Plaintiff in the trial court, City of North Miami Beach, and intervenors, City of Sweetwater and Town of North Bay Village, appeal from an amended final judgment entered in favor of Metropolitan Dade County, which held that an ordinance creating a special taxing district countywide for fire and rescue services was valid, and thereby denied certain injunctive relief sought. The amended judgment read, in part, as follows:

“This cause came on to be heard at final hearing on plaintiffs’ complaint for in-junctive relief and a declaration of the rights of the plaintiff City of North Miami Beach. Argument having been heard and documentary evidence having been considered, this Court hereby makes the following finding of fact and conclusions of law:
1. Section 1(e) of the Dade County Home Rule Amendment provides the underlying constitutional power for the creation of special taxing districts within Dade County. The Dade County Charter Section 1.01(A)(11) implements this constitutional power and provides that the Board of County Commissioners, as the legislative and governing body of Dade County, shall have the power to establish special purpose districts which may provide essential facilities and services, including fire protection services.
2. Pursuant to this constitutional and charter authority, the Dade County Commission, after second reading on September 2, 1980, adopted Ordinance No. 80-86 creating Article II of Chapter 18 of the Dade County Code. This ordinance became effective after overwhelming approval by the registered voters of Dade County, including the voters of plaintiff City of North Miami Beach, voting at the special referendum election held on September 9, 1980.
3. Ordinance No. 80-86 creates a countywide Metro-Dade Fire and Rescue Service District as a means to ensure that all residents within the County fairly contribute toward the cost of fire and rescue service they receive. The District will provide a fair, equitable and uniform mechanism for the delivery and funding of fire and rescue service throughout Dade County.
4. Prior to the enactment of Ordinance No. 80-86, the County was providing fire and rescue service for the unincorporated area of Dade County and 20 municipalities within the County which had determined that it would be more economical, effective and beneficial to utilize the County’s fire and rescue service. Five municipalities were providing their own fire protection and rescue service.
5. Ordinance No. 80-86 was enacted after and in response to an extensive analysis and review of the provision of fire and rescue service within Dade County by Price, Waterhouse & Co. As a result of its study, Price, Waterhouse & Co., concluded that dual taxation existed with respect to fire protection and rescue service. It specifically found that the five cities providing their own fire and rescue service, representing 40% of the County’s population and containing 37% of the assessed value of property in the County, were paying 10% of the costs of operating the County’s fire protection and rescue service while receiving no benefits therefrom.
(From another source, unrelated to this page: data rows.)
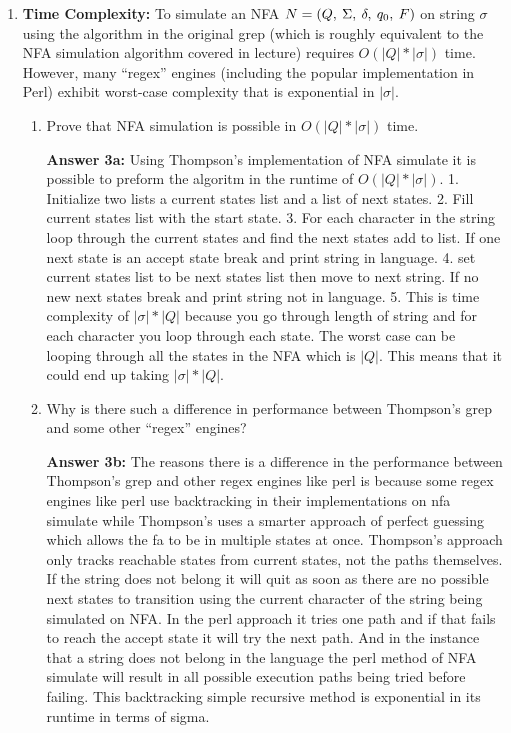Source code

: \documentclass[12pt,letterpaper]{ntdhw}
\begin{document}
\begin{enumerate}
  \item \textbf{Time Complexity:} To simulate an NFA
  $N=\lmtuple{Q}{\Sigma}{\delta}{q_0}{F}$ on string $\sigma$ using the
  algorithm in the original grep (which is roughly equivalent to the
  NFA simulation algorithm covered in lecture) requires
  $O(|Q|*|\sigma|)$ time. However, many ``regex'' engines (including the
  popular implementation in Perl) exhibit worst-case complexity that
  is exponential in $|\sigma|$.

  \begin{enumerate}
    \item Prove that NFA simulation is possible in $O(|Q|*|\sigma|)$
      time.%
      \par \textbf{Answer 3a:} Using Thompson's implementation of NFA simulate it is possible to preform the algoritm in the runtime of $O(|Q|*|\sigma|)$. 1. Initialize two lists a current states list and a list of next states.
    2. Fill current states list with the start state. 
    3. For each character in the string loop through the current states and find the next states add to list. If one next state is an accept state break and print string in language. 
    4. set current states list to be next states list then move to next string. If no new next states break and print string not in language.
    5. This is time complexity of $|\sigma| * |Q|$ because you go through length of string and for each character you loop through each state. The worst case can be looping through all the states in the NFA which is $|Q|$. This means that it could end up taking  $|\sigma| * |Q|$.

    \item Why is there such a difference in performance between
      Thompson's grep and some other ``regex'' engines?
      \par \textbf{Answer 3b:} The reasons there is a difference in the performance between Thompson's grep and other regex engines like perl is because some regex engines like perl use backtracking in their implementations on nfa simulate while Thompson's uses a smarter approach of perfect guessing which allows the fa to be in multiple states at once. Thompson's approach only tracks reachable states from current states, not the paths themselves. If the string does not belong it will quit as soon as there are no possible next states to transition using the current character of the string being simulated on NFA. In the perl approach it tries one path and if that fails to reach the accept state it will try the next path. And in the instance that a string does not belong in the language the perl method of NFA simulate will result in all possible execution paths being tried before failing. This backtracking simple recursive method is exponential in its runtime in terms of sigma. 
  \end{enumerate}




\end{enumerate}
\end{document}
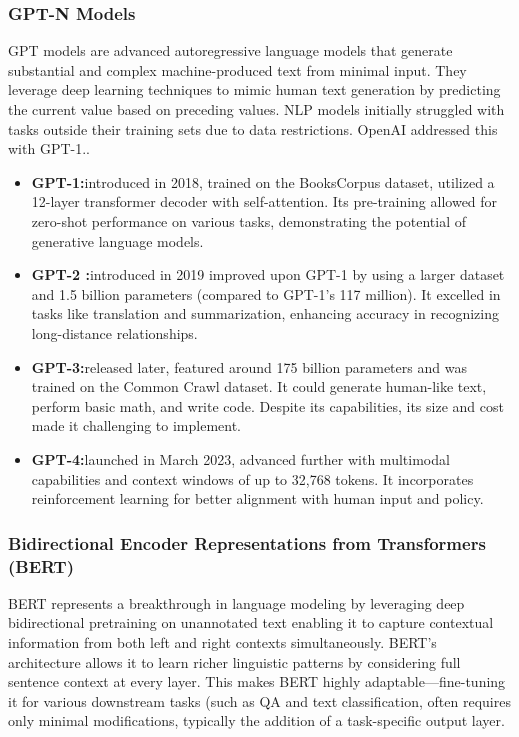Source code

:     \subsubsection{GPT-N Models}
	 GPT models are advanced autoregressive language models that generate substantial and complex machine-produced text from minimal input. They leverage deep learning techniques to mimic human text generation by predicting the current value based on preceding values.
	 NLP models initially struggled with tasks outside their training sets due to data restrictions. OpenAI addressed this with GPT-1.\citep{yenduri2023gpt}.
 \begin{itemize}
		\item \textbf{GPT-1:}introduced in 2018, trained on the BooksCorpus dataset, utilized a 12-layer transformer decoder with self-attention. Its pre-training allowed for zero-shot performance on various tasks, demonstrating the potential of generative language models.
		\item \textbf{GPT-2 :}introduced in 2019 improved upon GPT-1 by using a larger dataset and 1.5 billion parameters (compared to GPT-1’s 117 million). It excelled in tasks like translation and summarization, enhancing accuracy in recognizing long-distance relationships.
		\item \textbf{GPT-3:}released later, featured around 175 billion parameters and was trained on the Common Crawl dataset. It could generate human-like text, perform basic math, and write code. Despite its capabilities, its size and cost made it challenging to implement.
		\item \textbf{GPT-4:}launched in March 2023, advanced further with multimodal capabilities and context windows of up to 32,768 tokens. It incorporates reinforcement learning for better alignment with human input and policy.
	 \end{itemize}
	 
	\subsubsection{Bidirectional Encoder Representations from Transformers (BERT)}
	 BERT represents a breakthrough in language modeling by leveraging deep bidirectional pretraining on unannotated text enabling it to capture contextual information from both left and right contexts simultaneously. BERT's architecture allows it to learn richer linguistic patterns by considering full sentence context at every layer. This makes BERT highly adaptable—fine-tuning it for various downstream tasks (such as QA and text classification, often requires only minimal modifications, typically the addition of a task-specific output layer.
The 20 municipalities not providing their own fire and rescue service (including plaintiff City of North Miami Beach), representing 12% of the County’s population and containing 13% of the assessed value of property in the County, were paying only 3% of the costs of operating the County’s fire protection and rescue service while receiving 20% of said service. The unincorporated area of Dade County, representing 48% of the County’s population and containing 50% of the assessed value of property in the County, was paying 87% of the costs of operating the County’s fire protection and rescue service, while receiving 80% of [206]*206said service. This study was commissioned in response to the petition of three municipalities and the Dade County League of Cities, Inc., filed with the Dade County Commission pursuant to § 125.-01(6), Fla.Stats., and identifying fire and rescue service as an area of dual taxation.
6. Pursuant to the provision of Ordinance No. 80-86 any municipality which does not wish to receive service from the District may provide an alternate means of delivering fire and rescue service to its residents and remove itself from the District.
7. Pursuant to the provisions of Ordinance No. 80-86 the Metro-Dade Fire and Rescue Service District is to be governed solely by the provisions of Article II of Chapter 18 of the Dade County Code.
8. Prior to the enactment of Ordinance No. 80-86, plaintiff City of North Miami Beach had transferred its fire department to and was receiving fire protection and rescue service from Dade County pursuant to an agreement with the County wherein the County agreed to provide fire protection and rescue service to the City of North Miami Beach.
9. Section 18 of this agreement states: ‘The County will not establish a special taxing district for fire services provided to the City or any portion thereof.’ This section must be interpreted and applied in accordance with public policy to promote the protection of the public welfare and to ensure compliance with constitutional and statutory requirements. This Court is of the opinion and here finds that this section of the Agreement does not prevent and is not in conflict with Ordinance No. 80-86 which created the countywide Metro-Dade Fire and Rescue Service District. Section 18 only prevents the County from taking over fire and rescue service from the plaintiff City of North Miami Beach and then established a special taxing district solely encompassing the City to provide such service and defray the costs therefor.
10. If this Court were to interpret Section 18 of the Agreement so as to prohibit the defendant County from establishing this countywide district to remedy the constitutionally prohibited situation of dual taxation, such interpretation would be unlawful and void as the County is precluded from contracting away its power to tax.
11. Recognizing the significance and importance of the resolution of the issues raised in this litigation to those municipalities providing their own fire and rescue service as well as to those municipalities which have utilized County service, the Court hereby authorizes and accepts the intervention in this action of all municipalities present and further finds that the interests of the municipalities of Dade County were fully and adequately represented by those municipalities present at the final hearing in this cause.” 1

We find no error and affirm.

Free access — add to your briefcase to read the full text and ask questions with AI

Related

Lykes Bros., Inc. v. City of Plant City
354 So. 2d 878 (Supreme Court of Florida, 1978)
City of Safety Harbor v. City of Clearwater
330 So. 2d 840 (District Court of Appeal of Florida, 1976)
Spoerl v. Township of Pennsauken
101 A.2d 855 (Supreme Court of New Jersey, 1954)
Tampa Shipbuilding & Engineering Co. v. City of Tampa
136 So. 458 (Supreme Court of Florida, 1931)
City of Tampa v. Kaunitz
39 Fla. 683 (Supreme Court of Florida, 1897)
Interair Services, Inc. v. Insurance Co. of North America
375 So. 2d 317 (District Court of Appeal of Florida, 1979)
Coit v. City of Grand Rapids
73 N.W. 811 (Michigan Supreme Court, 1898)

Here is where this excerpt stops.